MNIST GAN

In this example, we will train a Generative Adversarial Network (GAN) on the MNIST dataset. This is a large collection of 28x28 pixel images of handwritten digits. We will try to train a network to produce new images of handwritten digits.

To begin, let's import all the libraries we'll need and load the dataset (which comes bundled with Tensorflow).


In [1]:
import deepchem as dc
import tensorflow as tf
from deepchem.models.tensorgraph import layers
from tensorflow.examples.tutorials.mnist import input_data
import matplotlib.pyplot as plot
import matplotlib.gridspec as gridspec
%matplotlib inline

mnist = input_data.read_data_sets('MNIST_data', one_hot=True)
images = mnist.train.images.reshape((-1, 28, 28, 1))
dataset = dc.data.NumpyDataset(images)


Extracting MNIST_data/train-images-idx3-ubyte.gz
Extracting MNIST_data/train-labels-idx1-ubyte.gz
Extracting MNIST_data/t10k-images-idx3-ubyte.gz
Extracting MNIST_data/t10k-labels-idx1-ubyte.gz

Let's view some of the images to get an idea of what they look like.


In [2]:
def plot_digits(im):
  plot.figure(figsize=(3, 3))
  grid = gridspec.GridSpec(4, 4, wspace=0.05, hspace=0.05)
  for i, g in enumerate(grid):
    ax = plot.subplot(g)
    ax.set_xticks([])
    ax.set_yticks([])
    ax.imshow(im[i,:,:,0], cmap='gray')

plot_digits(images)


Now we can create our GAN. It consists of two parts:

  1. The generator takes random noise as its input and produces output that will hopefully resemble the training data.
  2. The discriminator takes a set of samples as input (possibly training data, possibly created by the generator), and tries to determine which are which. Its output is interpreted as the probability that each sample is from the training set.

In [3]:
class DigitGAN(dc.models.GAN):

  def get_noise_input_shape(self):
    return (None, 10)

  def get_data_input_shapes(self):
    return [(None, 28, 28, 1)]

  def create_generator(self, noise_input, conditional_inputs):
    dense1 = layers.Dense(50, in_layers=noise_input, activation_fn=tf.nn.relu, normalizer_fn=tf.layers.batch_normalization)
    dense2 = layers.Dense(28*28, in_layers=dense1, activation_fn=tf.sigmoid, normalizer_fn=tf.layers.batch_normalization)
    reshaped = layers.Reshape((None, 28, 28, 1), in_layers=dense2)
    return [reshaped]

  def create_discriminator(self, data_inputs, conditional_inputs):
    conv = layers.Conv2D(num_outputs=32, kernel_size=5, stride=2, activation_fn=dc.models.tensorgraph.model_ops.lrelu(0.2), normalizer_fn=tf.layers.batch_normalization, in_layers=data_inputs)
    dense = layers.Dense(1, in_layers=layers.Flatten(conv), activation_fn=tf.sigmoid)
    return dense

gan = DigitGAN(learning_rate=0.0005)

Now to train it. The generator and discriminator are both trained together. The generator tries to get better at fooling the discriminator, while the discriminator tries to get better at distinguishing real data from generated data (which in turn gives the generator a better training signal to learn from).


In [4]:
def iterbatches(epochs):
  for i in range(epochs):
    for batch in dataset.iterbatches(batch_size=gan.batch_size):
      yield {gan.data_inputs[0]: batch[0]}

gan.fit_gan(iterbatches(50), generator_steps=1.5, checkpoint_interval=5000)

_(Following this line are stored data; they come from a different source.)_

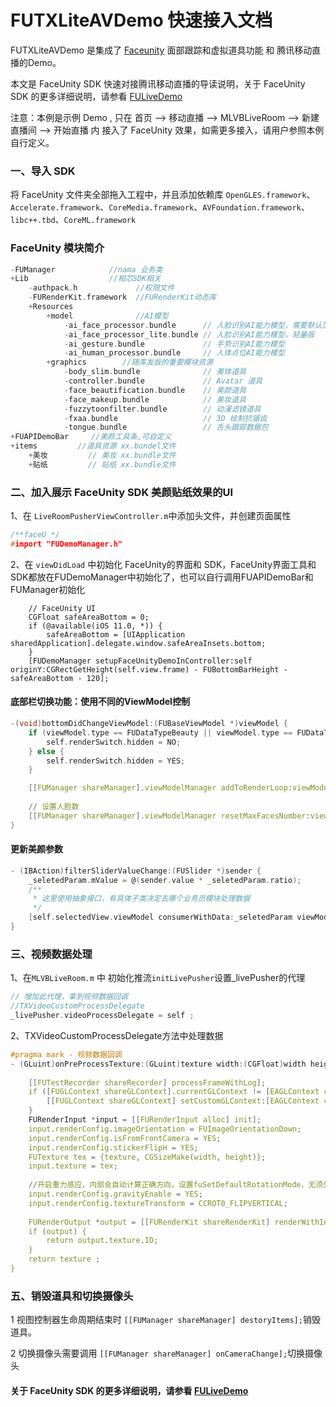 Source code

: # FUTXLiteAVDemo 快速接入文档

FUTXLiteAVDemo 是集成了 [Faceunity](https://github.com/Faceunity/FULiveDemo/tree/dev) 面部跟踪和虚拟道具功能 和 腾讯移动直播的Demo。

本文是 FaceUnity SDK 快速对接腾讯移动直播的导读说明，关于 FaceUnity SDK 的更多详细说明，请参看 [FULiveDemo](https://github.com/Faceunity/FULiveDemo/tree/dev)

注意：本例是示例 Demo , 只在 首页 --> 移动直播 --> MLVBLiveRoom --> 新建直播间 --> 开始直播 内 接入了 FaceUnity 效果，如需更多接入，请用户参照本例自行定义。

### 一、导入 SDK

将 FaceUnity 文件夹全部拖入工程中，并且添加依赖库 `OpenGLES.framework`、`Accelerate.framework`、`CoreMedia.framework`、`AVFoundation.framework`、`libc++.tbd`、`CoreML.framework`

### FaceUnity 模块简介
```C
-FUManager            //nama 业务类
+Lib                  //相芯SDK相关  
    -authpack.h             //权限文件
    -FURenderKit.framework  //FURenderKit动态库      
    +Resources
        +model              //AI模型
            -ai_face_processor.bundle      // 人脸识别AI能力模型，需要默认加载
            -ai_face_processor_lite.bundle // 人脸识别AI能力模型，轻量版
            -ai_gesture.bundle             // 手势识别AI能力模型
            -ai_human_processor.bundle     // 人体点位AI能力模型
        +graphics        //随库发版的重要模块资源
            -body_slim.bundle              // 美体道具
            -controller.bundle             // Avatar 道具
            -face_beautification.bundle    // 美颜道具
            -face_makeup.bundle            // 美妆道具
            -fuzzytoonfilter.bundle        // 动漫滤镜道具
            -fxaa.bundle                   // 3D 绘制抗锯齿
            -tongue.bundle                 // 舌头跟踪数据包
+FUAPIDemoBar     //美颜工具条,可自定义
+items         //道具资源 xx.bundel文件
    +美妆         // 美妆 xx.bundle文件
    +贴纸         // 贴纸 xx.bundle文件 
```

### 二、加入展示 FaceUnity SDK 美颜贴纸效果的UI

1、在 `LiveRoomPusherViewController.m`中添加头文件，并创建页面属性

```C
/**faceU */
#import "FUDemoManager.h"

```

2、在 `viewDidLoad` 中初始化 FaceUnity的界面和 SDK，FaceUnity界面工具和SDK都放在FUDemoManager中初始化了，也可以自行调用FUAPIDemoBar和FUManager初始化

```objc
    // FaceUnity UI
    CGFloat safeAreaBottom = 0;
    if (@available(iOS 11.0, *)) {
        safeAreaBottom = [UIApplication sharedApplication].delegate.window.safeAreaInsets.bottom;
    }
    [FUDemoManager setupFaceUnityDemoInController:self originY:CGRectGetHeight(self.view.frame) - FUBottomBarHeight - safeAreaBottom - 120];
```

#### 底部栏切换功能：使用不同的ViewModel控制

```C
-(void)bottomDidChangeViewModel:(FUBaseViewModel *)viewModel {
    if (viewModel.type == FUDataTypeBeauty || viewModel.type == FUDataTypebody) {
        self.renderSwitch.hidden = NO;
    } else {
        self.renderSwitch.hidden = YES;
    }

    [[FUManager shareManager].viewModelManager addToRenderLoop:viewModel];
    
    // 设置人脸数
    [[FUManager shareManager].viewModelManager resetMaxFacesNumber:viewModel.type];
}

```

#### 更新美颜参数

```C
- (IBAction)filterSliderValueChange:(FUSlider *)sender {
    _seletedParam.mValue = @(sender.value * _seletedParam.ratio);
    /**
     * 这里使用抽象接口，有具体子类决定去哪个业务员模块处理数据
     */
    [self.selectedView.viewModel consumerWithData:_seletedParam viewModelBlock:nil];
}
```

### 三、视频数据处理

1、在`MLVBLiveRoom.m` 中 初始化推流`initLivePusher`设置_livePusher的代理
    
```C
// 增加此代理，拿到视频数据回调
//TXVideoCustomProcessDelegate
_livePusher.videoProcessDelegate = self ;

```

2、TXVideoCustomProcessDelegate方法中处理数据

```C
#pragma mark - 视频数据回调
- (GLuint)onPreProcessTexture:(GLuint)texture width:(CGFloat)width height:(CGFloat)height {
    
    [[FUTestRecorder shareRecorder] processFrameWithLog];
    if ([FUGLContext shareGLContext].currentGLContext != [EAGLContext currentContext]) {
        [[FUGLContext shareGLContext] setCustomGLContext:[EAGLContext currentContext]];
    }
    FURenderInput *input = [[FURenderInput alloc] init];
    input.renderConfig.imageOrientation = FUImageOrientationDown;
    input.renderConfig.isFromFrontCamera = YES;
    input.renderConfig.stickerFlipH = YES;
    FUTexture tex = {texture, CGSizeMake(width, height)};
    input.texture = tex;
    
    //开启重力感应，内部会自动计算正确方向，设置fuSetDefaultRotationMode，无须外面设置
    input.renderConfig.gravityEnable = YES;
    input.renderConfig.textureTransform = CCROT0_FLIPVERTICAL;
    
    FURenderOutput *output = [[FURenderKit shareRenderKit] renderWithInput:input];
    if (output) {
        return output.texture.ID;
    }
    return texture ;
}

```

### 五、销毁道具和切换摄像头

1 视图控制器生命周期结束时 `[[FUManager shareManager] destoryItems];`销毁道具。

2 切换摄像头需要调用 `[[FUManager shareManager] onCameraChange];`切换摄像头

#### 关于 FaceUnity SDK 的更多详细说明，请参看 [FULiveDemo](https://github.com/Faceunity/FULiveDemo/tree/dev)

Ending global_step 5000: generator average loss 5.6996, discriminator average loss 0.0341601
Ending global_step 10000: generator average loss 4.60495, discriminator average loss 0.112247
Ending global_step 15000: generator average loss 3.5461, discriminator average loss 0.205332
Ending global_step 20000: generator average loss 3.22442, discriminator average loss 0.239572
Ending global_step 25000: generator average loss 2.99321, discriminator average loss 0.292008
Ending global_step 27500: generator average loss 2.83743, discriminator average loss 0.310524
TIMING: model fitting took 291.696 s

Let's generate some data and see how the results look.


In [5]:
plot_digits(gan.predict_gan_generator(batch_size=16))


Not too bad. Most of the generated images look convincingly like handwritten digits, but only a few digits are represented. This is a common problem in GANs called "mode collapse". The generator learns to produce output that closely resembles training data, but the range of its output only covers a subset of the training distribution. Finding ways to prevent mode collapse is an active area of research for GANs.